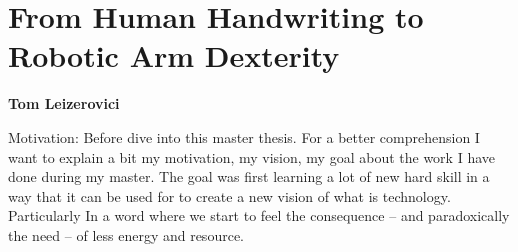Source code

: \chapter*{\centering \Huge From Human Handwriting to\\
Robotic Arm Dexterity}

\begin{center}
    \textbf{Tom Leizerovici}  
\end{center}
Motivation: Before dive into this master thesis. For a better comprehension I want to explain a bit my motivation, my vision, my goal about the work I have done during my master. The goal was first learning a lot of new hard skill in a way that it can be used for to create a new vision of what is technology. Particularly In a word where we start to feel the consequence -- and paradoxically the need -- of less energy and resource. 



\pagebreak

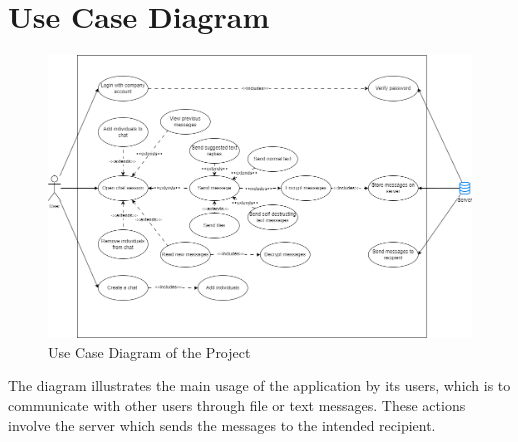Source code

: \documentclass[]{article}
\begin{document}
\section{Use Case Diagram}
\label{sec:use_case_diagram}
\begin{figure}[H]
	\centering
	\includegraphics[width=1\textwidth]{figures/usecase.drawio.png}
	\caption{Use Case Diagram of the Project}
\end{figure}

The diagram illustrates the main usage of the application by its users, which is to communicate
with other users through file or text messages. These actions involve the server which sends the
messages to the intended recipient.


%
%
%
\end{document}
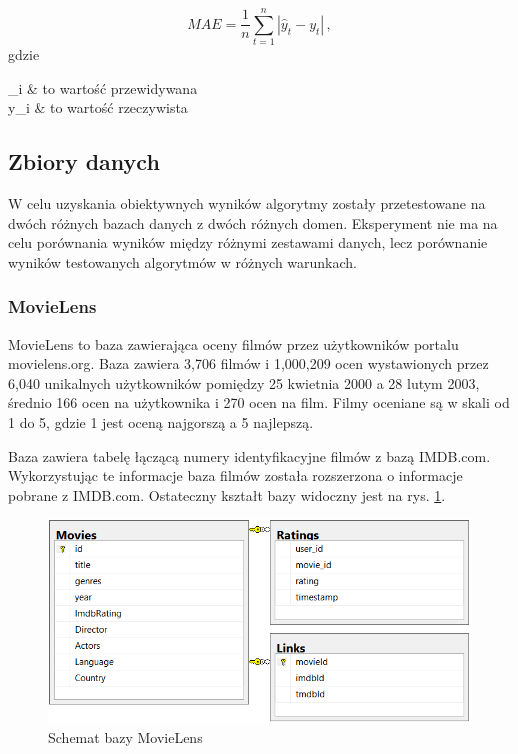 \documentclass[twoside]{iisthesis}
\begin{document}
		\begin{equation}
		\label{eq:mae}
		MAE = \frac{1}{n} \sum_{t=1}^{n} |\hat{y}_t - y_t|
		\,,
		\end{equation}		
		gdzie
		
		\begin{conditions*}
			_i & to wartość przewidywana \\
			y_i  &  to wartość rzeczywista
		\end{conditions*} 
	
	
		\subsection{Zbiory danych}
		
		W celu uzyskania obiektywnych wyników algorytmy zostały przetestowane na dwóch różnych bazach danych z dwóch różnych domen. Eksperyment nie ma na celu porównania wyników między różnymi zestawami danych, lecz porównanie wyników testowanych algorytmów w różnych warunkach. 
		
		\subsubsection{MovieLens}
		MovieLens \cite{harper2016movielens} to baza zawierająca oceny filmów przez użytkowników portalu movielens.org. Baza zawiera 3,706 filmów i 1,000,209 ocen wystawionych przez 6,040 unikalnych użytkowników pomiędzy 25 kwietnia 2000 a 28 lutym 2003, średnio 166 ocen na użytkownika i 270 ocen na film. Filmy oceniane są w skali od 1 do 5, gdzie 1 jest oceną najgorszą a 5 najlepszą. 
		
		Baza zawiera tabelę łączącą numery identyfikacyjne filmów z bazą IMDB.com. Wykorzystując te informacje baza filmów została rozszerzona o informacje pobrane z IMDB.com. Ostateczny kształt bazy widoczny jest na rys. \ref{fig:movielens_schema}.
		
			\begin{figure}[!ht] 
				\centering
				\includegraphics[width=1\textwidth]{movielens}
				\caption{Schemat bazy MovieLens}
				\label{fig:movielens_schema}
			\end{figure}
		
\end{document}
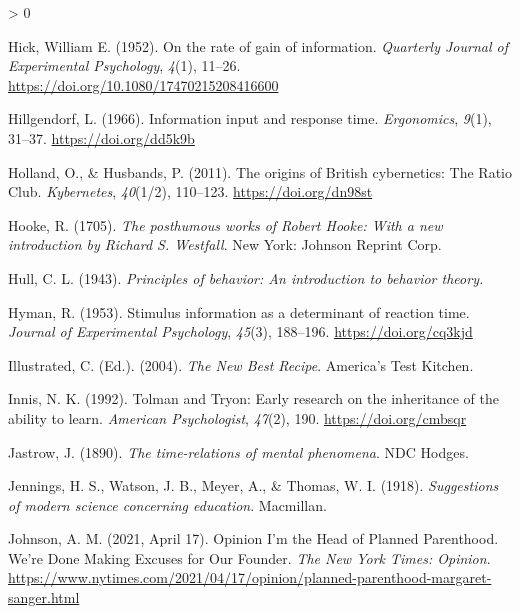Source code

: \documentclass[
  oneside,
  12pt]{crumpbook}
\newlength{\cslhangindent}
\newenvironment{CSLReferences}[2] %
 {%
  \setlength{\parindent}{0pt}
  \ifodd #1 \everypar{\setlength{\hangindent}{\cslhangindent}}\ignorespaces\fi
  \ifnum #2 > 0
  \setlength{\parskip}{#2\baselineskip}
  \fi
 }%
 {}
\begin{document}
\begin{CSLReferences}{1}{0}
\leavevmode\hypertarget{ref-hickRateGainInformation1952}{}%
Hick, William E. (1952). On the rate of gain of information. \emph{Quarterly Journal of Experimental Psychology}, \emph{4}(1), 11--26. \url{https://doi.org/10.1080/17470215208416600}

\leavevmode\hypertarget{ref-hillgendorfInformationInputResponse1966}{}%
Hillgendorf, L. (1966). Information input and response time. \emph{Ergonomics}, \emph{9}(1), 31--37. \url{https://doi.org/dd5k9b}

\leavevmode\hypertarget{ref-hollandOriginsBritishCybernetics2011}{}%
Holland, O., \& Husbands, P. (2011). The origins of {British} cybernetics: The {Ratio Club}. \emph{Kybernetes}, \emph{40}(1/2), 110--123. \url{https://doi.org/dn98st}

\leavevmode\hypertarget{ref-hookePosthumousWorksRobert1705}{}%
Hooke, R. (1705). \emph{The posthumous works of {Robert Hooke}: {With} a new introduction by {Richard S}. {Westfall}}. {New York: Johnson Reprint Corp}.

\leavevmode\hypertarget{ref-hullPrinciplesBehaviorIntroduction1943}{}%
Hull, C. L. (1943). \emph{Principles of behavior: {An} introduction to behavior theory.}

\leavevmode\hypertarget{ref-hymanStimulusInformationDeterminant1953}{}%
Hyman, R. (1953). Stimulus information as a determinant of reaction time. \emph{Journal of Experimental Psychology}, \emph{45}(3), 188--196. \url{https://doi.org/cq3kjd}

\leavevmode\hypertarget{ref-illustratedNewBestRecipe2004}{}%
Illustrated, C. (Ed.). (2004). \emph{The {New Best Recipe}}. {America's Test Kitchen}.

\leavevmode\hypertarget{ref-innisTolmanTryonEarly1992}{}%
Innis, N. K. (1992). Tolman and {Tryon}: {Early} research on the inheritance of the ability to learn. \emph{American Psychologist}, \emph{47}(2), 190. \url{https://doi.org/cmbsqr}

\leavevmode\hypertarget{ref-jastrowTimerelationsMentalPhenomena1890}{}%
Jastrow, J. (1890). \emph{The time-relations of mental phenomena}. {NDC Hodges}.

\leavevmode\hypertarget{ref-jenningsSuggestionsModernScience1918}{}%
Jennings, H. S., Watson, J. B., Meyer, A., \& Thomas, W. I. (1918). \emph{Suggestions of modern science concerning education}. {Macmillan}.

\leavevmode\hypertarget{ref-johnsonOpinionHeadPlanned2021}{}%
Johnson, A. M. (2021, April 17). Opinion \textbar{} {I}'m the {Head} of {Planned Parenthood}. {We}'re {Done Making Excuses} for {Our Founder}. \emph{The New York Times: Opinion}. \url{https://www.nytimes.com/2021/04/17/opinion/planned-parenthood-margaret-sanger.html}


\end{CSLReferences}
\end{document}
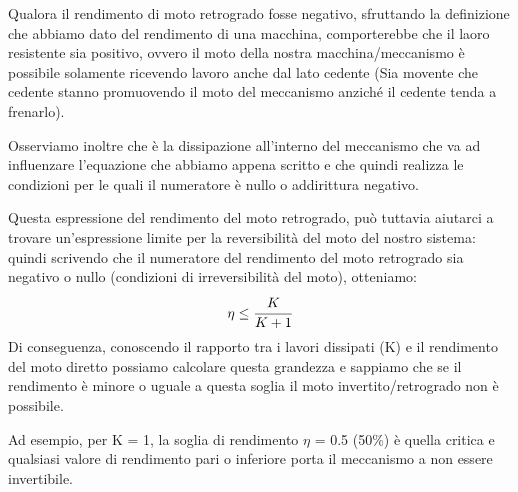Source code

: Qualora il rendimento di moto retrogrado fosse negativo, sfruttando la definizione che abbiamo dato del rendimento di una macchina, comporterebbe che il laoro resistente sia positivo, ovvero il moto della nostra macchina/meccanismo è possibile solamente ricevendo lavoro anche dal lato cedente (Sia movente che cedente stanno promuovendo il moto del meccanismo anziché il cedente tenda a frenarlo).

Osserviamo inoltre che è la dissipazione all'interno del meccanismo che va ad influenzare l'equazione che abbiamo appena scritto e che quindi realizza le condizioni per le quali il numeratore è nullo o addirittura negativo.

Questa espressione del rendimento del moto retrogrado, può tuttavia aiutarci a trovare un'espressione limite per la reversibilità del moto del nostro sistema: quindi scrivendo che il numeratore del rendimento del moto retrogrado sia negativo o nullo (condizioni di irreversibilità del moto), otteniamo:
\[\eta \le \cfrac{K}{K+1}\]
Di conseguenza, conoscendo il rapporto tra i lavori dissipati (K) e il rendimento del moto diretto possiamo calcolare questa grandezza e sappiamo che se il rendimento è minore o uguale a questa soglia il moto invertito/retrogrado non è possibile.

Ad esempio, per K = 1, la soglia di rendimento $\eta$ = 0.5 (50\%) è quella critica e qualsiasi valore di rendimento pari o inferiore porta il meccanismo a non essere invertibile.\newline


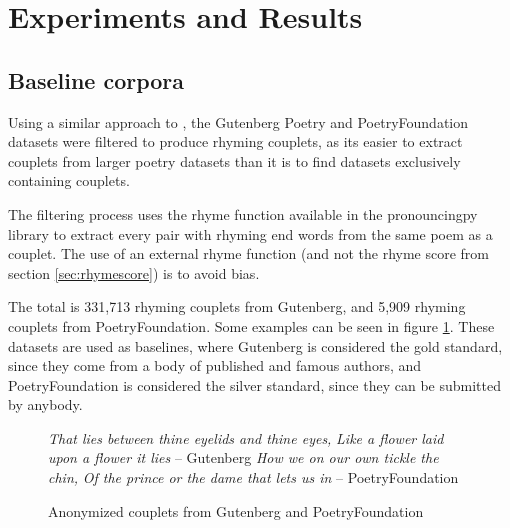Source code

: \documentclass[11pt,a4paper]{article}
\begin{document}
\section{Experiments and Results}
\label{sec:results}

\subsection{Baseline corpora}
\label{sec:corpora}

Using a similar approach to \citet{cole}, the Gutenberg Poetry \cite{gutenbergpoetry} and PoetryFoundation \cite{poetryfoundationkaggle} datasets were filtered to produce rhyming couplets, as its easier to extract couplets from larger poetry datasets than it is to find datasets exclusively containing couplets.

The filtering process uses the rhyme function available in the pronouncingpy library to extract every pair with rhyming end words from the same poem as a couplet. The use of an external rhyme function (and not the rhyme score from section \ref{sec:rhymescore}) is to avoid bias.

The total is 331,713 rhyming couplets from Gutenberg, and 5,909 rhyming couplets from PoetryFoundation. Some examples can be seen in figure \ref{fig:couplet_examples}. These datasets are used as baselines, where Gutenberg is considered the gold standard, since they come from a body of published and famous authors, and PoetryFoundation is considered the silver standard, since they can be submitted by anybody.

\begin{figure}
	\textit{That lies between thine eyelids and thine eyes,} \newline
	\textit{Like a flower laid upon a flower it lies} \newline
	-- Gutenberg
	\vspace{0.5em}
	\newline
	\textit{How we on our own tickle the chin,} \newline
	\textit{Of the prince or the dame that lets us in} \newline
	-- PoetryFoundation
\caption{Anonymized couplets from Gutenberg and PoetryFoundation}
\label{fig:couplet_examples}
\end{figure}
\end{document}
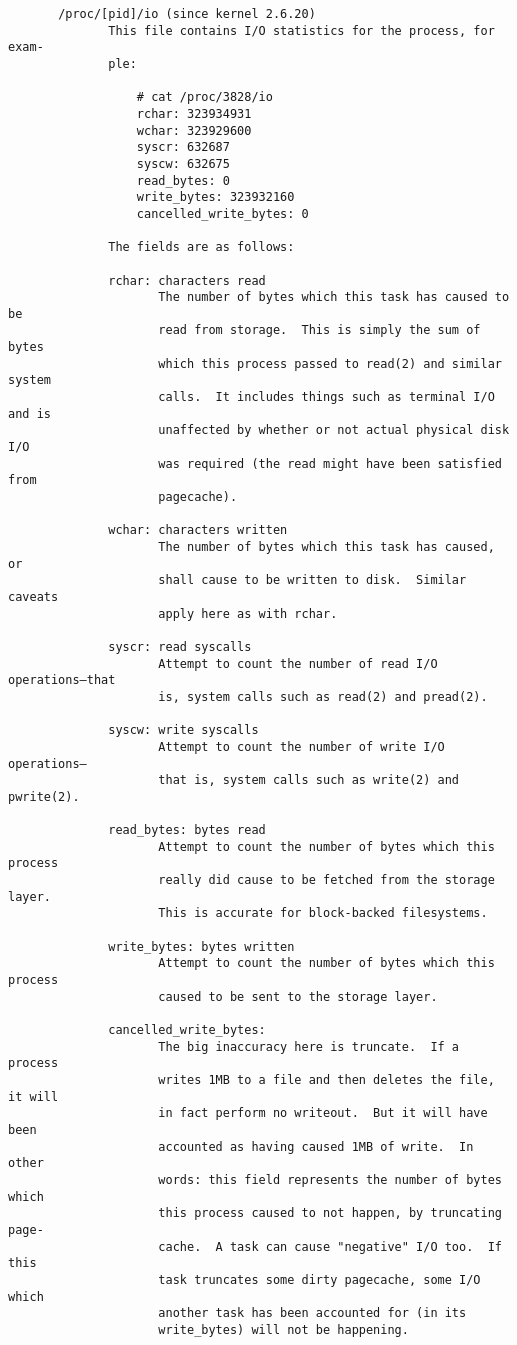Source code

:\documentclass[]{article}
\begin{document}
\begin{verbatim}
       /proc/[pid]/io (since kernel 2.6.20)
              This file contains I/O statistics for the process, for exam‐
              ple:

                  # cat /proc/3828/io
                  rchar: 323934931
                  wchar: 323929600
                  syscr: 632687
                  syscw: 632675
                  read_bytes: 0
                  write_bytes: 323932160
                  cancelled_write_bytes: 0

              The fields are as follows:

              rchar: characters read
                     The number of bytes which this task has caused to be
                     read from storage.  This is simply the sum of bytes
                     which this process passed to read(2) and similar system
                     calls.  It includes things such as terminal I/O and is
                     unaffected by whether or not actual physical disk I/O
                     was required (the read might have been satisfied from
                     pagecache).

              wchar: characters written
                     The number of bytes which this task has caused, or
                     shall cause to be written to disk.  Similar caveats
                     apply here as with rchar.

              syscr: read syscalls
                     Attempt to count the number of read I/O operations—that
                     is, system calls such as read(2) and pread(2).

              syscw: write syscalls
                     Attempt to count the number of write I/O operations—
                     that is, system calls such as write(2) and pwrite(2).

              read_bytes: bytes read
                     Attempt to count the number of bytes which this process
                     really did cause to be fetched from the storage layer.
                     This is accurate for block-backed filesystems.

              write_bytes: bytes written
                     Attempt to count the number of bytes which this process
                     caused to be sent to the storage layer.

              cancelled_write_bytes:
                     The big inaccuracy here is truncate.  If a process
                     writes 1MB to a file and then deletes the file, it will
                     in fact perform no writeout.  But it will have been
                     accounted as having caused 1MB of write.  In other
                     words: this field represents the number of bytes which
                     this process caused to not happen, by truncating page‐
                     cache.  A task can cause "negative" I/O too.  If this
                     task truncates some dirty pagecache, some I/O which
                     another task has been accounted for (in its
                     write_bytes) will not be happening.


\end{verbatim}
\end{document}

▶ **WHAT IS EXPECTED**
Among the entries, copy every line containing the word "messages".

▶ **RESULT FOR THIS EXERCISE**
with other users through file or text messages. These actions involve the server which sends the
messages to the intended recipient.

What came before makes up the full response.